Saved entries:

BEGIN

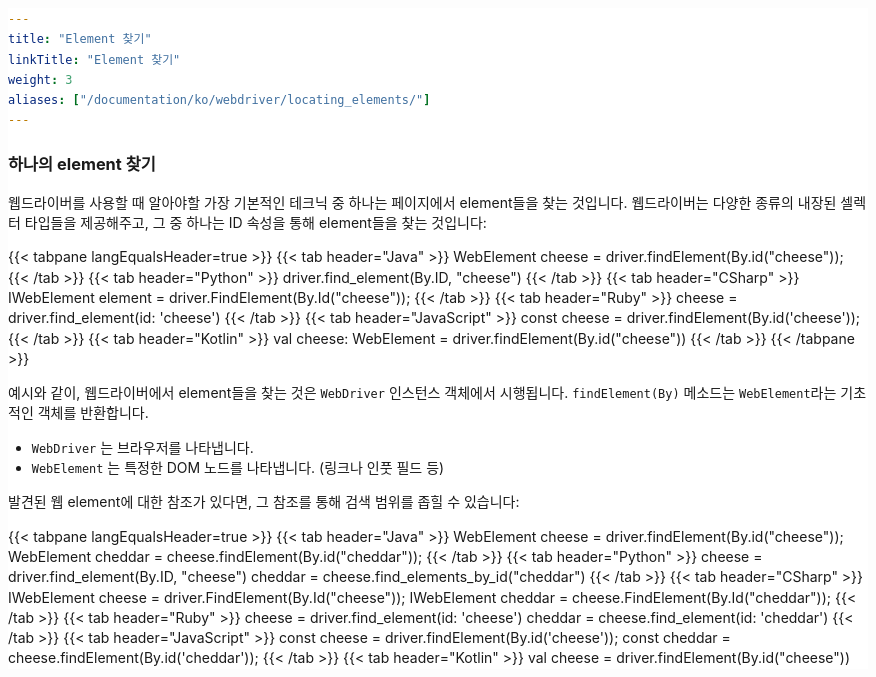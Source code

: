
 ```yaml
---
title: "Element 찾기"
linkTitle: "Element 찾기"
weight: 3
aliases: ["/documentation/ko/webdriver/locating_elements/"]
---
```


### 하나의 element 찾기

웹드라이버를 사용할 때 알아야할 가장 기본적인 테크닉 중 하나는 페이지에서 element들을 찾는 것입니다. 웹드라이버는 다양한 종류의 내장된 셀렉터 타입들을 제공해주고, 그 중 하나는 ID 속성을 통해 element들을 찾는 것입니다:

{{< tabpane langEqualsHeader=true >}}
  {{< tab header="Java" >}}
WebElement cheese = driver.findElement(By.id("cheese"));
  {{< /tab >}}
  {{< tab header="Python" >}}
driver.find_element(By.ID, "cheese")
  {{< /tab >}}
  {{< tab header="CSharp" >}}
IWebElement element = driver.FindElement(By.Id("cheese"));
  {{< /tab >}}
  {{< tab header="Ruby" >}}
cheese = driver.find_element(id: 'cheese')
  {{< /tab >}}
  {{< tab header="JavaScript" >}}
const cheese = driver.findElement(By.id('cheese'));
  {{< /tab >}}
  {{< tab header="Kotlin" >}}
val cheese: WebElement = driver.findElement(By.id("cheese"))
  {{< /tab >}}
{{< /tabpane >}}

예시와 같이, 웹드라이버에서 element들을 찾는 것은 `WebDriver`  인스턴스 객체에서 시행됩니다. `findElement(By)` 메소드는 `WebElement`라는 기초적인 객체를 반환합니다.

* `WebDriver` 는 브라우저를 나타냅니다.
* `WebElement` 는 특정한 DOM 노드를 나타냅니다. (링크나 인풋 필드 등)

발견된 웹 element에 대한 참조가 있다면, 그 참조를 통해 검색 범위를 좁힐 수 있습니다:

{{< tabpane langEqualsHeader=true >}}
  {{< tab header="Java" >}}
WebElement cheese = driver.findElement(By.id("cheese"));
WebElement cheddar = cheese.findElement(By.id("cheddar"));
  {{< /tab >}}
  {{< tab header="Python" >}}
cheese = driver.find_element(By.ID, "cheese")
cheddar = cheese.find_elements_by_id("cheddar")
  {{< /tab >}}
  {{< tab header="CSharp" >}}
IWebElement cheese = driver.FindElement(By.Id("cheese"));
IWebElement cheddar = cheese.FindElement(By.Id("cheddar"));
  {{< /tab >}}
  {{< tab header="Ruby" >}}
cheese = driver.find_element(id: 'cheese')
cheddar = cheese.find_element(id: 'cheddar')
  {{< /tab >}}
  {{< tab header="JavaScript" >}}
const cheese = driver.findElement(By.id('cheese'));
const cheddar = cheese.findElement(By.id('cheddar'));
  {{< /tab >}}
  {{< tab header="Kotlin" >}}
val cheese = driver.findElement(By.id("cheese"))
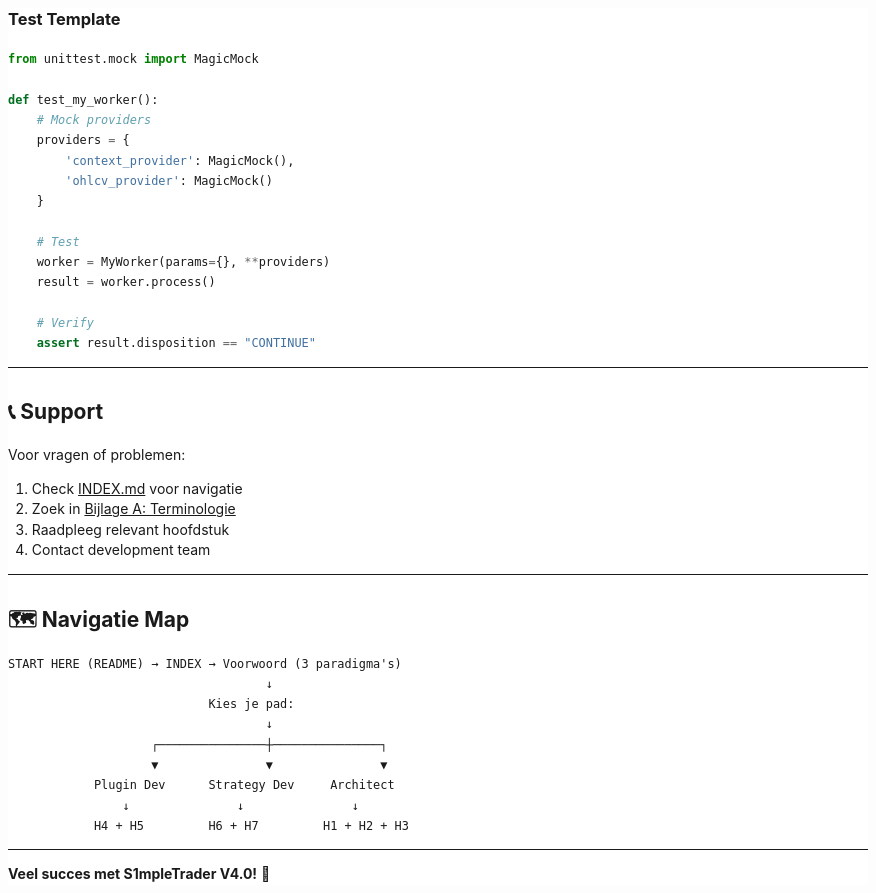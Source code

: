 ### Test Template

```python
from unittest.mock import MagicMock

def test_my_worker():
    # Mock providers
    providers = {
        'context_provider': MagicMock(),
        'ohlcv_provider': MagicMock()
    }
    
    # Test
    worker = MyWorker(params={}, **providers)
    result = worker.process()
    
    # Verify
    assert result.disposition == "CONTINUE"
```

---

## 📞 Support

Voor vragen of problemen:
1. Check [INDEX.md](INDEX.md) voor navigatie
2. Zoek in [Bijlage A: Terminologie](Bijlage_A_Terminologie.md)
3. Raadpleeg relevant hoofdstuk
4. Contact development team

---

## 🗺️ Navigatie Map

```
START HERE (README) → INDEX → Voorwoord (3 paradigma's)
                                    ↓
                            Kies je pad:
                                    ↓
                    ┌───────────────┼───────────────┐
                    ▼               ▼               ▼
            Plugin Dev      Strategy Dev     Architect
                ↓               ↓               ↓
            H4 + H5         H6 + H7         H1 + H2 + H3
```

---

**Veel succes met S1mpleTrader V4.0!** 🚀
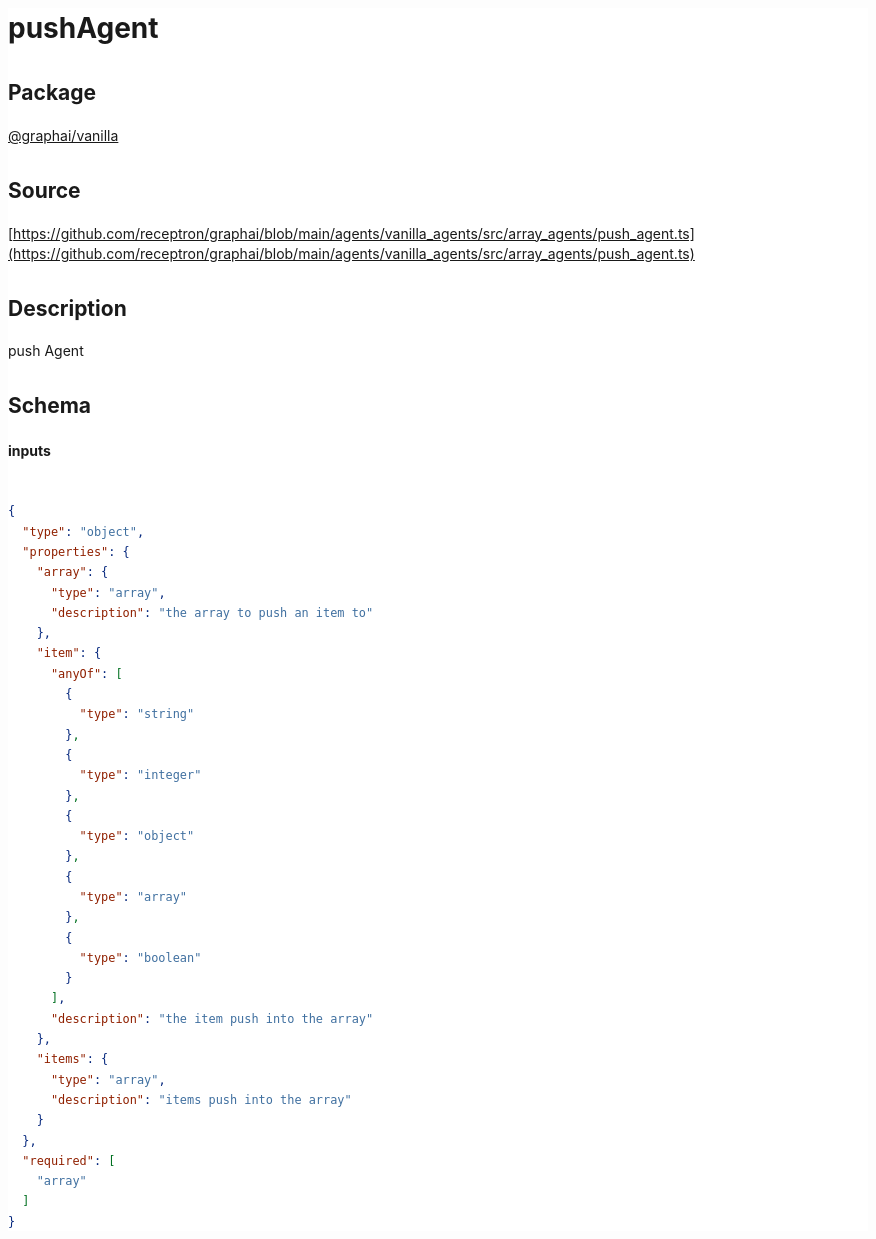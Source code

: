 # pushAgent

## Package
[@graphai/vanilla](https://www.npmjs.com/package/@graphai/vanilla)
## Source
[https://github.com/receptron/graphai/blob/main/agents/vanilla_agents/src/array_agents/push_agent.ts](https://github.com/receptron/graphai/blob/main/agents/vanilla_agents/src/array_agents/push_agent.ts)

## Description

push Agent

## Schema

#### inputs

```json

{
  "type": "object",
  "properties": {
    "array": {
      "type": "array",
      "description": "the array to push an item to"
    },
    "item": {
      "anyOf": [
        {
          "type": "string"
        },
        {
          "type": "integer"
        },
        {
          "type": "object"
        },
        {
          "type": "array"
        },
        {
          "type": "boolean"
        }
      ],
      "description": "the item push into the array"
    },
    "items": {
      "type": "array",
      "description": "items push into the array"
    }
  },
  "required": [
    "array"
  ]
}

```
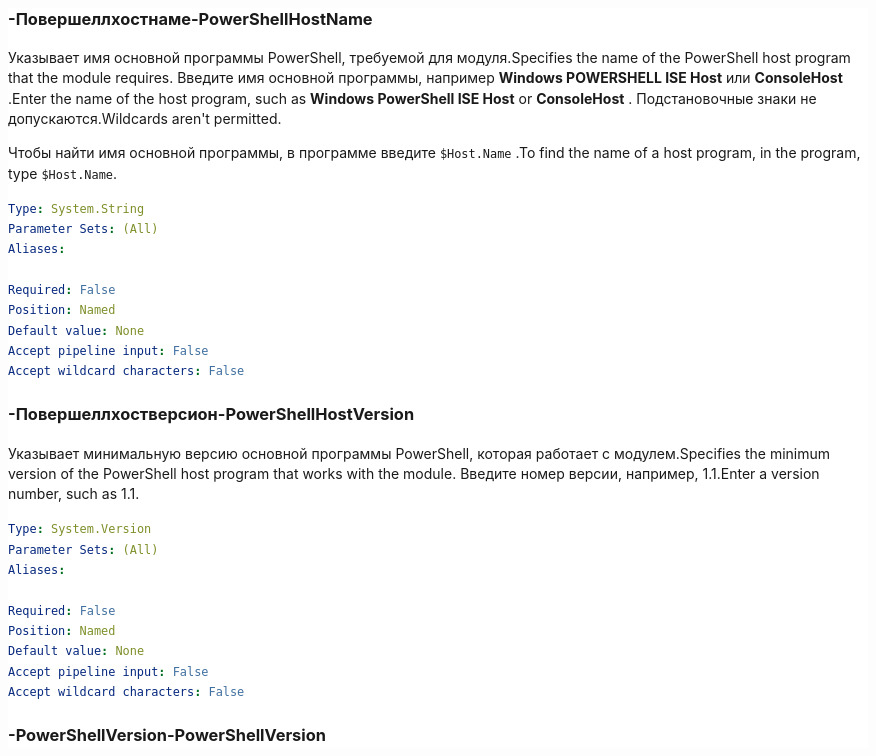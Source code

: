 ### <span data-ttu-id="0aed9-248">-Повершеллхостнаме</span><span class="sxs-lookup"><span data-stu-id="0aed9-248">-PowerShellHostName</span></span>

<span data-ttu-id="0aed9-249">Указывает имя основной программы PowerShell, требуемой для модуля.</span><span class="sxs-lookup"><span data-stu-id="0aed9-249">Specifies the name of the PowerShell host program that the module requires.</span></span> <span data-ttu-id="0aed9-250">Введите имя основной программы, например **Windows POWERSHELL ISE Host** или **ConsoleHost** .</span><span class="sxs-lookup"><span data-stu-id="0aed9-250">Enter the name of the host program, such as **Windows PowerShell ISE Host** or **ConsoleHost** .</span></span> <span data-ttu-id="0aed9-251">Подстановочные знаки не допускаются.</span><span class="sxs-lookup"><span data-stu-id="0aed9-251">Wildcards aren't permitted.</span></span>

<span data-ttu-id="0aed9-252">Чтобы найти имя основной программы, в программе введите `$Host.Name` .</span><span class="sxs-lookup"><span data-stu-id="0aed9-252">To find the name of a host program, in the program, type `$Host.Name`.</span></span>

```yaml
Type: System.String
Parameter Sets: (All)
Aliases:

Required: False
Position: Named
Default value: None
Accept pipeline input: False
Accept wildcard characters: False
```

### <span data-ttu-id="0aed9-253">-Повершеллхостверсион</span><span class="sxs-lookup"><span data-stu-id="0aed9-253">-PowerShellHostVersion</span></span>

<span data-ttu-id="0aed9-254">Указывает минимальную версию основной программы PowerShell, которая работает с модулем.</span><span class="sxs-lookup"><span data-stu-id="0aed9-254">Specifies the minimum version of the PowerShell host program that works with the module.</span></span> <span data-ttu-id="0aed9-255">Введите номер версии, например, 1.1.</span><span class="sxs-lookup"><span data-stu-id="0aed9-255">Enter a version number, such as 1.1.</span></span>

```yaml
Type: System.Version
Parameter Sets: (All)
Aliases:

Required: False
Position: Named
Default value: None
Accept pipeline input: False
Accept wildcard characters: False
```

### <span data-ttu-id="0aed9-256">-PowerShellVersion</span><span class="sxs-lookup"><span data-stu-id="0aed9-256">-PowerShellVersion</span></span>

END

Problem =
Read through the entries, then copy every line where the string "cheddar" is found.

Solution below =
WebElement cheddar = cheese.findElement(By.id("cheddar"));
cheddar = cheese.find_elements_by_id("cheddar")
IWebElement cheddar = cheese.FindElement(By.Id("cheddar"));
cheddar = cheese.find_element(id: 'cheddar')
const cheddar = cheese.findElement(By.id('cheddar'));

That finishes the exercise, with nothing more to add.